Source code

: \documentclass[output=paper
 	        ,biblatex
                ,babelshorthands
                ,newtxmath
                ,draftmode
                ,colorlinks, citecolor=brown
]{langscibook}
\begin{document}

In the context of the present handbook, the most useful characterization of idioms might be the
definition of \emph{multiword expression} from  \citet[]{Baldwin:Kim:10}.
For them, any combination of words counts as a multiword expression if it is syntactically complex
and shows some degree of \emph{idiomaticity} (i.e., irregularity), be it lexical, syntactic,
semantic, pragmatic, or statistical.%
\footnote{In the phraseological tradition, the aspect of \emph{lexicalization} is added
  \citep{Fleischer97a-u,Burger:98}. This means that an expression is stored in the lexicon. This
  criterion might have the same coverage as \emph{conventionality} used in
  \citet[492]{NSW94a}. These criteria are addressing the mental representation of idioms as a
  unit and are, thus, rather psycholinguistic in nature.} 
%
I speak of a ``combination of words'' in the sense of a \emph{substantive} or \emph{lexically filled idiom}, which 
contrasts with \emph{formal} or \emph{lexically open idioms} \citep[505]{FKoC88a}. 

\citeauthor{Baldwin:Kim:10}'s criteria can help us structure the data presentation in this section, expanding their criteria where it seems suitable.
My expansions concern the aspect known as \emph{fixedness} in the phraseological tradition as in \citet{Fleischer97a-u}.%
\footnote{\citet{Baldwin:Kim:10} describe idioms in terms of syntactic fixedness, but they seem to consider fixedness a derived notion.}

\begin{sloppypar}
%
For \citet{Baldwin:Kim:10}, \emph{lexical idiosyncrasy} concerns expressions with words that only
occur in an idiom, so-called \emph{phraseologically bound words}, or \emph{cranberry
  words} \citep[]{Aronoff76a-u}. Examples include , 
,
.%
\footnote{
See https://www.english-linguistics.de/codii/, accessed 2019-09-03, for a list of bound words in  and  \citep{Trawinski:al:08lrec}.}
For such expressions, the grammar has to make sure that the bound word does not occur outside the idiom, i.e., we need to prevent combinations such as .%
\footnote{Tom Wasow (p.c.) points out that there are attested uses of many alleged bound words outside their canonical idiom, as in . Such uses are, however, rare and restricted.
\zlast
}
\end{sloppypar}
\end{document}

* * *

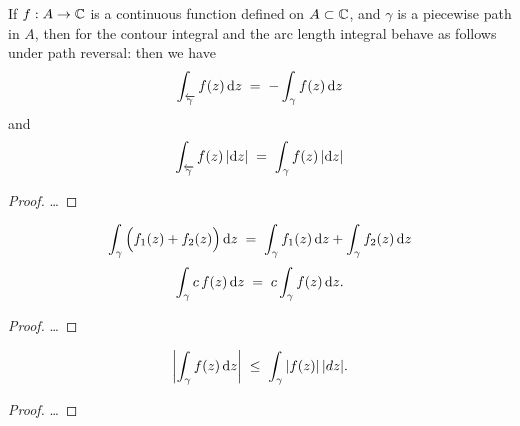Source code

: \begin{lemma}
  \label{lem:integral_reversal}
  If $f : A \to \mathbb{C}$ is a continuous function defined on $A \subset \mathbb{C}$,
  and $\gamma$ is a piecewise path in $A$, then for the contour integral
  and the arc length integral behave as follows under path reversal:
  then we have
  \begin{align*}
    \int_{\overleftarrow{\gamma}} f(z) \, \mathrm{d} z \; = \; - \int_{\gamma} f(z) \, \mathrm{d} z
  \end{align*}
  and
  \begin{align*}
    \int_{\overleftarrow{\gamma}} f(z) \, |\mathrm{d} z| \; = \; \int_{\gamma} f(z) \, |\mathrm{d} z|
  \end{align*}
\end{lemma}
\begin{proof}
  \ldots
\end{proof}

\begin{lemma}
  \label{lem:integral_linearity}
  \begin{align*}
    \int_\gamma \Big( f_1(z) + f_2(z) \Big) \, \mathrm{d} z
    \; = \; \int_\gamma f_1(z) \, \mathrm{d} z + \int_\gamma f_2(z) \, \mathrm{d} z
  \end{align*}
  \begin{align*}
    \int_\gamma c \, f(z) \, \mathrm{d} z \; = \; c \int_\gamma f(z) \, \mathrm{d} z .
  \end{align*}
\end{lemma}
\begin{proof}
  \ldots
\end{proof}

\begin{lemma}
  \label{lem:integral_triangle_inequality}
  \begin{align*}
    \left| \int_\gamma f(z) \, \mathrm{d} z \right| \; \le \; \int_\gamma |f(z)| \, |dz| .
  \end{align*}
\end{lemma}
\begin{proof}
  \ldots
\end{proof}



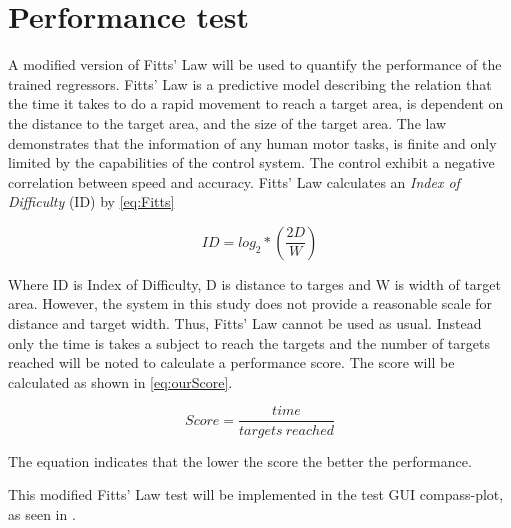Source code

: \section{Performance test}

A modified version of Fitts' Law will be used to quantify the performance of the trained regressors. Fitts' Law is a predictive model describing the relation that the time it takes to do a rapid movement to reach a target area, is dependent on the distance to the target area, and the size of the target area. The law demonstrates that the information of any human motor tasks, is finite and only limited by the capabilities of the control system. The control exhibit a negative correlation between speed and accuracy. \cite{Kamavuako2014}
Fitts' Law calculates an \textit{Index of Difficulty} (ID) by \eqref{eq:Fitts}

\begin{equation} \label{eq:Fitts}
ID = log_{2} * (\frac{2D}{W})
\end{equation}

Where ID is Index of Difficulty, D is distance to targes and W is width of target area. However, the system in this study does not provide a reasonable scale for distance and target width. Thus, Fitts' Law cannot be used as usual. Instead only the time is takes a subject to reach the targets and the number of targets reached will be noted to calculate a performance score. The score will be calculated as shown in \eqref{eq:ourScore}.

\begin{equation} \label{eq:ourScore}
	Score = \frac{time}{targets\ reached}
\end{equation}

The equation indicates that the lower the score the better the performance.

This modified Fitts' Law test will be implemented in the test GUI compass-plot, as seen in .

- TASK DETAILS -
For this exercise, output exactly the lines above from the line with "Fitts' Law calculates" to the line with "The equation indicates", counting both, and leave out the rest.

- WRITTEN SOLUTION -
Fitts' Law calculates an \textit{Index of Difficulty} (ID) by \eqref{eq:Fitts}

\begin{equation} \label{eq:Fitts}
ID = log_{2} * (\frac{2D}{W})
\end{equation}

Where ID is Index of Difficulty, D is distance to targes and W is width of target area. However, the system in this study does not provide a reasonable scale for distance and target width. Thus, Fitts' Law cannot be used as usual. Instead only the time is takes a subject to reach the targets and the number of targets reached will be noted to calculate a performance score. The score will be calculated as shown in \eqref{eq:ourScore}.

\begin{equation} \label{eq:ourScore}
	Score = \frac{time}{targets\ reached}
\end{equation}

The equation indicates that the lower the score the better the performance.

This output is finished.